**Work order:**
Output, word for word, the span of lines that starts at the one containing "5. Hover the" and ends at the last line of the records.

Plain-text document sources
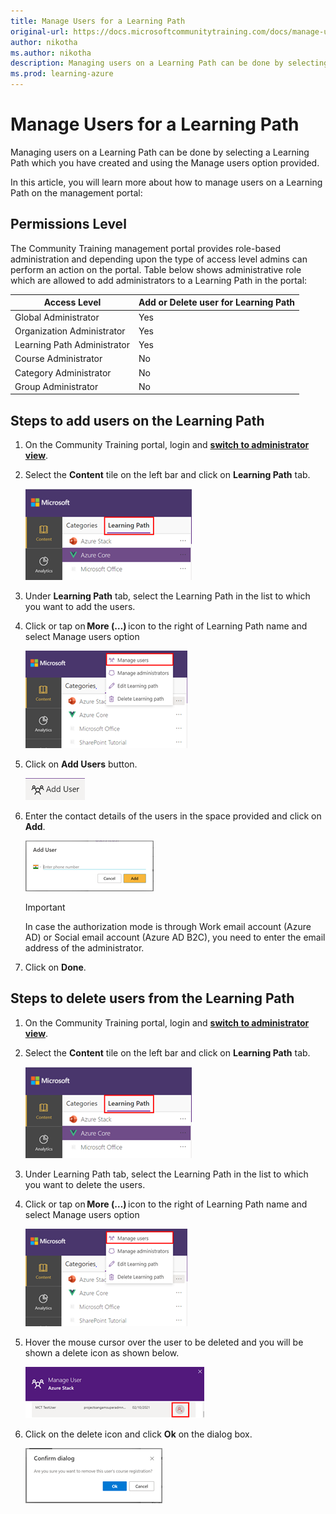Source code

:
 ```yaml
---
title: Manage Users for a Learning Path
original-url: https://docs.microsoftcommunitytraining.com/docs/manage-user-for-a-learning-path
author: nikotha
ms.author: nikotha
description: Managing users on a Learning Path can be done by selecting a Learning Path which you have created and using the Manage users option provided.
ms.prod: learning-azure
---
```


# Manage Users for a Learning Path

Managing users on a Learning Path can be done by selecting a Learning Path which you have created and using the Manage users option provided.

In this article, you will learn more about how to manage users on a Learning Path on the management portal:

## Permissions Level

The  Community Training management portal provides role-based administration and depending upon the type of access level admins can perform an action on the portal. Table below shows administrative role which are allowed to add administrators to a Learning Path in the portal:

| Access Level  | Add or Delete user for Learning Path |
| --- | --- |
| Global Administrator | Yes |
| Organization Administrator | Yes |
| Learning Path Administrator | Yes |
| Course Administrator | No |
| Category Administrator | No |
| Group Administrator | No |

## Steps to add users on the Learning Path

1. On the  Community Training portal, login and [**switch to administrator view**](../../../get-started/step-by-step-configuration-guide.md#step-2--switch-to-administrator-view-of-the-portal).

2. Select the **Content** tile on the left bar and click on **Learning Path** tab.

    ![Learning Path from Content](../../../media/image%28388%29.png)

3. Under **Learning Path** tab, select the Learning Path in the list to which you want to add the users.

4. Click or tap on **More (…)** icon to the right of Learning Path name and select Manage users option

    ![Manage users from More](../../../media/image%28403%29.png)

5. Click on **Add Users** button.

    ![Add Users](../../../media/image%28404%29.png)

6. Enter the contact details of the users in the space provided and click on **Add**.

    ![Add](../../../media/image%28405%29.png)

    > [!IMPORTANT]
    > In case the authorization mode is through Work email account (Azure AD) or Social email account (Azure AD B2C), you need to enter the email address of the administrator.

7. Click on **Done**.

## Steps to delete users from the Learning Path

1. On the  Community Training portal, login and [**switch to administrator view**](../../../get-started/step-by-step-configuration-guide.md#step-2--switch-to-administrator-view-of-the-portal).

2. Select the **Content** tile on the left bar and click on **Learning Path** tab.

    ![CLick Learning Path from Content](../../../media/image%28388%29.png)

3. Under Learning Path tab, select the Learning Path in the list to which you want to delete the users.

4. Click or tap on **More (…)** icon to the right of Learning Path name and select Manage users option

    ![Manage users option](../../../media/image%28406%29.png)

5. Hover the mouse cursor over the user to be deleted and you will be shown a delete icon as shown below.

    ![Delete icon](../../../media/image%28407%29.png)

6. Click on the delete icon and click **Ok** on the dialog box.

    ![Delete and Okay](../../../media/image%28408%29.png)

**Exercise solution:**
5. Hover the mouse cursor over the user to be deleted and you will be shown a delete icon as shown below.

    ![Delete icon](../../../media/image%28407%29.png)

6. Click on the delete icon and click **Ok** on the dialog box.

    ![Delete and Okay](../../../media/image%28408%29.png)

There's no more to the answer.